Crop monitoring systems
As crops mature and ripen, so many things can go wrong: diseases, infestations with pests, or adverse environmental conditions can cause irrevocable harm before farmers even notice. Smart sensing technology is applied in crop monitoring, which collects metrics about the state of the crops (temperature, humidity, health indicators). It enables farmers to take timely measures should anything go wrong.
Digital pest management
Pest infestations are some of the troubles crop farmers face regularly. Knowing when pests arrive can be hard, but pinpointing their activity and location is normally impossible without frequent field trips. Smart agriculture monitoring systems tackle these problems; they help allocate the exact amount of chemicals needed to eliminate pests in each case.
IoT pest identification systems like Strider count insects and decide their locations in real-time through an insect camera & sensors for crop pest detection located directly in the field.

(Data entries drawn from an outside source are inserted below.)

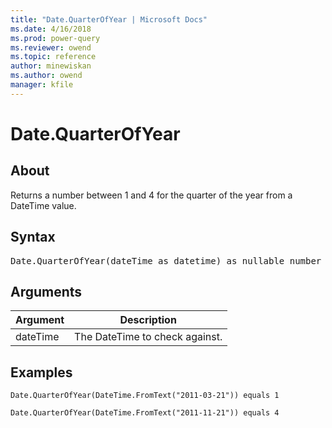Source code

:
 ```yaml
---
title: "Date.QuarterOfYear | Microsoft Docs"
ms.date: 4/16/2018
ms.prod: power-query
ms.reviewer: owend
ms.topic: reference
author: minewiskan
ms.author: owend
manager: kfile
---
```

# Date.QuarterOfYear

  
## About  
Returns a number between 1 and 4 for the quarter of the year from a DateTime value.  
  
## Syntax

<pre>
Date.QuarterOfYear(dateTime as datetime) as nullable number  
</pre>
  
## Arguments  
  
|Argument|Description|  
|------------|---------------|  
|dateTime|The DateTime to check against.|  
  
## Examples  
  
```powerquery-m  
Date.QuarterOfYear(DateTime.FromText("2011-03-21")) equals 1  
```  
  
```powerquery-m
Date.QuarterOfYear(DateTime.FromText("2011-11-21")) equals 4  
```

Livestock monitoring systems
Besides crop and weather monitoring, agriculture monitoring solutions are also gaining broader applications in livestock farming. Combining sophisticated IoT hardware like wearables based on smart-sensing technology with state-of-the-art IoT software, ag-tech solutions help guard and protect livestock.
End-to-end farm management systems
From greenhouses to grazing fields, the complete farm area can accommodate smart agriculture sensors as important data collecting points for a strong, all-encompassing farm management system. Surely, such systems should leverage modern data analytics software and integrate seamlessly with accounting and procurement databases to deliver insights and completely unveil their analytical capacity.